• Work instructions
Return the run of lines below that opens with the line containing "active internet connection. </p>" and closes with the line containing "Anywhere by CertificationGenie:</strong></span></span></h5>", keeping each one exact.

..............................

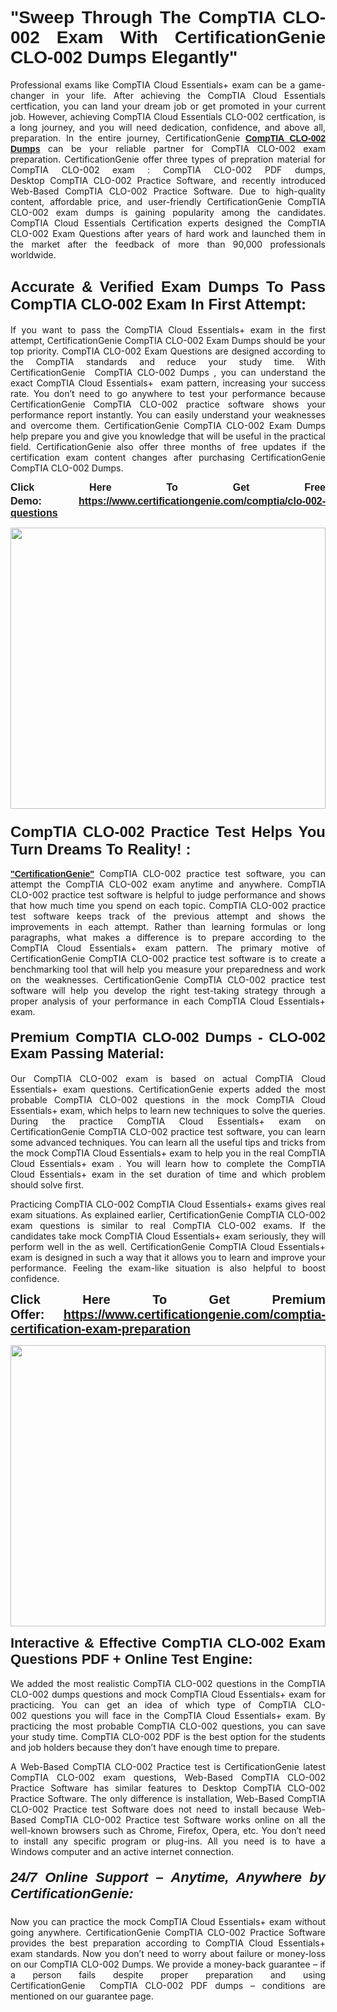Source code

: 

<h1 style="text-align: justify;"><span style="font-family:Tahoma,Geneva,sans-serif;"><strong>"Sweep Through The CompTIA CLO-002 Exam With CertificationGenie CLO-002 Dumps Elegantly"</strong></span></h1>

<p style="text-align: justify;">Professional exams like CompTIA Cloud Essentials+ exam can be a game-changer in your life. After achieving the CompTIA Cloud Essentials certfication, you can land your dream job or get promoted in your current job. However, achieving CompTIA Cloud Essentials CLO-002 certfication, is a long journey, and you will need dedication, confidence, and above all, preparation. In the entire journey, CertificationGenie <span style="font-family:Tahoma,Geneva,sans-serif;"><strong><a href="https://www.certificationgenie.com/comptia/clo-002-questions">CompTIA CLO-002 Dumps</a></strong></span> can be your reliable partner for CompTIA CLO-002 exam preparation. CertificationGenie offer three types of prepration material for CompTIA CLO-002 exam : CompTIA CLO-002 PDF dumps, Desktop CompTIA CLO-002 Practice Software, and recently introduced Web-Based CompTIA CLO-002 Practice Software. Due to high-quality content, affordable price, and user-friendly CertificationGenie CompTIA CLO-002 exam dumps is gaining popularity among the candidates. CompTIA Cloud Essentials Certification experts designed the CompTIA CLO-002 Exam Questions after years of hard work and launched them in the market after the feedback of more than 90,000 professionals worldwide. </p>

<h2 style="text-align: justify;"><span style="font-family:Tahoma,Geneva,sans-serif;"><strong><span style="font-size:24px;">Accurate & Verified Exam Dumps To Pass CompTIA CLO-002 Exam In First Attempt:</span></strong></span></h2>

<p style="text-align: justify;">If you want to pass the CompTIA Cloud Essentials+ exam in the first attempt, CertificationGenie CompTIA CLO-002 Exam Dumps should be your top priority. CompTIA CLO-002 Exam Questions are designed according to the CompTIA standards and reduce your study time. With CertificationGenie  CompTIA CLO-002 Dumps , you can understand the exact CompTIA Cloud Essentials+  exam pattern, increasing your success rate. You don’t need to go anywhere to test your performance because CertificationGenie CompTIA CLO-002 practice software shows your performance report instantly. You can easily understand your weaknesses and overcome them. CertificationGenie CompTIA CLO-002 Exam Dumps help prepare you and give you knowledge that will be useful in the practical field. CertificationGenie also offer three months of free updates if the certification exam content changes after purchasing CertificationGenie CompTIA CLO-002 Dumps.</p>

<p style="text-align: justify;"><span style="font-size:16px;"><span style="font-family:Tahoma,Geneva,sans-serif;"><strong>Click Here To Get Free Demo:</strong></span></span><span style="font-size:20px;"><span style="font-family:Tahoma,Geneva,sans-serif;"><strong> </strong></span></span><span style="font-size:16px;"><span style="font-family:Tahoma,Geneva,sans-serif;"><strong><a href="https://www.certificationgenie.com/comptia/clo-002-questions">https://www.certificationgenie.com/comptia/clo-002-questions</a></strong></span></span></p>

<p style="text-align: justify;"><a href="https://www.certificationgenie.com/comptia/clo-002-questions"><img alt="" src="https://lh3.googleusercontent.com/pw/ACtC-3doDiK9SBBk_UUqL334qseWDG_7JxQKLxHAGtTDipddtog-z9sewKtP3Tk9FwJ0gNHeZL-V2e-wWmrx9eptY3qsjJVeeDHyQ49zt8PKVbyyxKZUZKZ5pdO7XyZJXuUkyF5LfCWL-4CYe1RXSTYxofc8=w1169-h657-no?authuser=0" style="width: 100%; height: 450px;" /></a></p>

<h3 style="text-align: justify;"><span style="font-family:Tahoma,Geneva,sans-serif;"><strong><span style="font-size:24px;">CompTIA CLO-002 Practice Test Helps You Turn Dreams To Reality! :</span></strong></span></h3>

<p style="text-align: justify;"><a href="https://www.certificationgenie.com/"><span style="font-family:Tahoma,Geneva,sans-serif;"><strong>"CertificationGenie"</strong></span></a> CompTIA CLO-002 practice test software, you can attempt the CompTIA CLO-002 exam anytime and anywhere. CompTIA CLO-002 practice test software is helpful to judge performance and shows that how much time you spend on each topic. CompTIA CLO-002 practice test software keeps track of the previous attempt and shows the improvements in each attempt. Rather than learning formulas or long paragraphs, what makes a difference is to prepare according to the CompTIA Cloud Essentials+ exam pattern. The primary motive of CertificationGenie CompTIA CLO-002 practice test software is to create a benchmarking tool that will help you measure your preparedness and work on the weaknesses. CertificationGenie CompTIA CLO-002 practice test software will help you develop the right test-taking strategy through a proper analysis of your performance in each CompTIA Cloud Essentials+ exam. </p>

<h4 style="text-align: justify;"><span style="font-size:22px;"><span style="font-family:Tahoma,Geneva,sans-serif;"><strong>Premium CompTIA CLO-002 Dumps - CLO-002 Exam Passing Material:</strong></span></span></h4>

<p style="text-align: justify;">Our CompTIA CLO-002 exam is based on actual CompTIA Cloud Essentials+ exam questions. CertificationGenie experts added the most probable CompTIA CLO-002 questions in the mock CompTIA Cloud Essentials+ exam, which helps to learn new techniques to solve the queries. During the practice CompTIA Cloud Essentials+ exam on CertificationGenie CompTIA CLO-002 practice test software, you can learn some advanced techniques. You can learn all the useful tips and tricks from the mock CompTIA Cloud Essentials+ exam to help you in the real CompTIA Cloud Essentials+ exam . You will learn how to complete the CompTIA Cloud Essentials+ exam in the set duration of time and which problem should solve first. </p>

<p style="text-align: justify;">Practicing CompTIA CLO-002 CompTIA Cloud Essentials+ exams gives real exam situations. As explained earlier, CertificationGenie CompTIA CLO-002 exam questions is similar to real CompTIA CLO-002 exams. If the candidates take mock CompTIA Cloud Essentials+ exam seriously, they will perform well in the as well. CertificationGenie CompTIA Cloud Essentials+ exam is designed in such a way that it allows you to learn and improve your performance. Feeling the exam-like situation is also helpful to boost confidence.</p>

<p style="text-align: justify;"><strong><span style="font-size:20px;"><span style="font-family:Tahoma,Geneva,sans-serif;">Click Here To Get Premium Offer:</span> <span style="font-family:Tahoma,Geneva,sans-serif;"><a href="https://www.certificationgenie.com/comptia-certification-exam-preparation">https://www.certificationgenie.com/comptia-certification-exam-preparation</a></span></span></strong></p>

<p style="text-align: justify;"><a href="https://www.certificationgenie.com/comptia/clo-002-questions"><img alt="" src="https://lh3.googleusercontent.com/pw/ACtC-3cZqdDxTJx_5ZCEhhAHXbNBvJ04vc7KUmxf8GDtJTvJ7xJyqw25cBMtqs6Fpw9jpxQeVcnFkF0MeaEp-CbFBkMiza-pKS581jOmJ0YmLw8yI0m2Dd1IRQWe8k1g53utssITZPMGVwen879nqYE17F56=w1168-h657-no?authuser=0" style="width: 100%; height: 450px;" /></a></p>

<p style="text-align: justify;"><span style="font-size:22px;"><span style="font-family:Tahoma,Geneva,sans-serif;"><strong>Interactive & Effective CompTIA CLO-002 Exam Questions PDF + Online Test Engine:</strong></span></span><br />
<br />
We added the most realistic CompTIA CLO-002 questions in the CompTIA CLO-002 dumps questions and mock CompTIA Cloud Essentials+ exam for practicing. You can get an idea of which type of CompTIA CLO-002 questions you will face in the CompTIA Cloud Essentials+ exam. By practicing the most probable CompTIA CLO-002 questions, you can save your study time. CompTIA CLO-002 PDF is the best option for the students and job holders because they don’t have enough time to prepare. </p>

<p style="text-align: justify;">A Web-Based CompTIA CLO-002 Practice test is CertificationGenie latest CompTIA CLO-002 exam questions, Web-Based CompTIA CLO-002 Practice Software has similar features to Desktop CompTIA CLO-002 Practice Software. The only difference is installation, Web-Based CompTIA CLO-002 Practice test Software does not need to install because Web-Based CompTIA CLO-002 Practice test Software works online on all the well-known browsers such as Chrome, Firefox, Opera, etc. You don’t need to install any specific program or plug-ins. All you need is to have a Windows computer and an active internet connection. </p>

<h5 style="text-align: justify;"><span style="font-family:Tahoma,Geneva,sans-serif;"><span style="font-size:22px;"><strong>24/7 Online Support – Anytime, Anywhere by CertificationGenie:</strong></span></span></h5>

<p style="text-align: justify;">Now you can practice the mock CompTIA Cloud Essentials+ exam without going anywhere. CertificationGenie CompTIA CLO-002 Practice Software provides the best preparation according to CompTIA Cloud Essentials+ exam standards. Now you don’t need to worry about failure or money-loss on our CompTIA CLO-002 Dumps. We provide a money-back guarantee – if a person fails despite proper preparation and using CertificationGenie  CompTIA CLO-002 PDF dumps – conditions are mentioned on our guarantee page.</p>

..............................

• Expected output
<p style="text-align: justify;">A Web-Based CompTIA CLO-002 Practice test is CertificationGenie latest CompTIA CLO-002 exam questions, Web-Based CompTIA CLO-002 Practice Software has similar features to Desktop CompTIA CLO-002 Practice Software. The only difference is installation, Web-Based CompTIA CLO-002 Practice test Software does not need to install because Web-Based CompTIA CLO-002 Practice test Software works online on all the well-known browsers such as Chrome, Firefox, Opera, etc. You don’t need to install any specific program or plug-ins. All you need is to have a Windows computer and an active internet connection. </p>

<h5 style="text-align: justify;"><span style="font-family:Tahoma,Geneva,sans-serif;"><span style="font-size:22px;"><strong>24/7 Online Support – Anytime, Anywhere by CertificationGenie:</strong></span></span></h5>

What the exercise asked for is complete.